# ALT1-C vs MBII



## nikkicourtney (Jul 22, 2012)

Hi all, 
I have a wonderful ALT1-C Black, and i love it. Unfortunately, a few weeks ago i was chatting with Dan from Timeless watch exchange (an amazing guy, knowledgable and helpful to the point where I almost drove to Texas to give him a bottle of whiskey), he happened to mention that he had an orange MBII, and would give me a great price on my ALT1.
I went back and forth with the idea of trading in (and even tried selling it), finally deciding that i was unwilling to lose a couple of thousand $ after a few months of ownership... unfortunately... the ...doubt... remains...!!!
So, i'm looking for some assistance. Did i do the right thing by keeping my Black, or should i have opted to loose some cash and switch to the orange?
Thoughts?


----------



## CaptLeslie (May 15, 2011)

For me I would keep the Alt1-C and start saving for the MBII. You might find a pre-owned MBII and with the same investment have 2 great watches! Every few months I have seen some nice MBII's for sale at some pretty good deals! The Alt1-C is a classic looking watch that I think you will miss! If all you want is 1 watch in your collection then I think the MBII is the more versatile and unique of the 2 watches and the trade would be worth it! As a sole watch representing the best of Bremont the MBII would be my choice! I guess it all comes down to how bad you want that MBII! Which ever way you go, you will be left with a great watch! Good luck in your choice! Cheers Jim


----------



## kaiserphoenix (Jan 2, 2011)

Yeah I agree. If it was your ONLY watch, then the MBII is the one to go for, however, i think having both would be the ideal situation!!


----------



## heb (Feb 24, 2006)

Hello,
I am of a different opinion--go with the MBII. Here's why: The MB II, as compared to the ALT1-C, represents something that's uniquely Bremont. A rubber "shock absorber", a neat ball bearing indexed inner bezel, an iron cage to resist magnetic effects, and a watch that supposedly can take an ejection seat ride; a nice cachet at least.

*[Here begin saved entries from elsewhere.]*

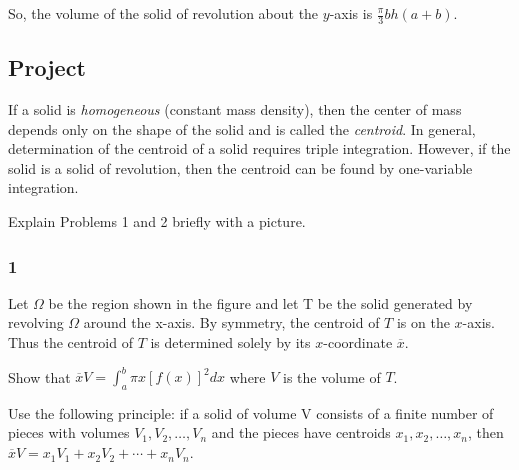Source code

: \documentclass[../hw7.tex]{subfiles}
\begin{document}
So, the volume of the solid of revolution about the $y$-axis is $\frac{\pi}{3}bh(a+b)$.

\subsection*{Project}
If a solid is \textit{homogeneous} (constant mass density), then the center of mass depends only on the shape of the solid and is called the \textit{centroid}. 
In general, determination of the centroid of a solid requires triple integration.
However, if the solid is a solid of revolution, then the centroid can be found by one-variable integration.

\begin{figure*}[ht]
\centering
{} 
\end{figure*}

Explain Problems 1 and 2 briefly with a picture.

\subsubsection*{1}
Let $\Omega$ be the region shown in the figure and let T be the solid generated by revolving $\Omega$ around the x-axis. 
By symmetry, the centroid of $T$ is on the $x$-axis. Thus the centroid of $T$ is determined solely by its $x$-coordinate $\overline{x}$.

Show that $\overline{x}V=\int_{a}^{b} \pi x{[f(x)]}^2 dx$ where $V$ is the volume of $T$.

Use the following principle: if a solid of volume V consists of a finite number of pieces with volumes $V_1,V_2,\ldots,V_n$ and the pieces have centroids $x_1,x_2,\ldots,x_n$, then $\overline{x}V = x_1 V_1+x_2 V_2+\cdots+x_n V_n$.
\end{document}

On the other hand (and with all due respect), the ALT1-C, while a very nice watch, is just another two register chronograph; nothing too special. 

Both watches have chronometer certified movement; a wash.

Good luck with your choice.

heb


----------



## AMP (Jul 7, 2012)

I got my first direct exposure to Bremont last week when I was able to visit an AD that had most of the line in stock. I tried on most of the ALT1 line as well as the MBII and found myself drawn to the ALT1-C with the black face and band. I liked the MBII, but some of features of the ALT1-C had me hooked. 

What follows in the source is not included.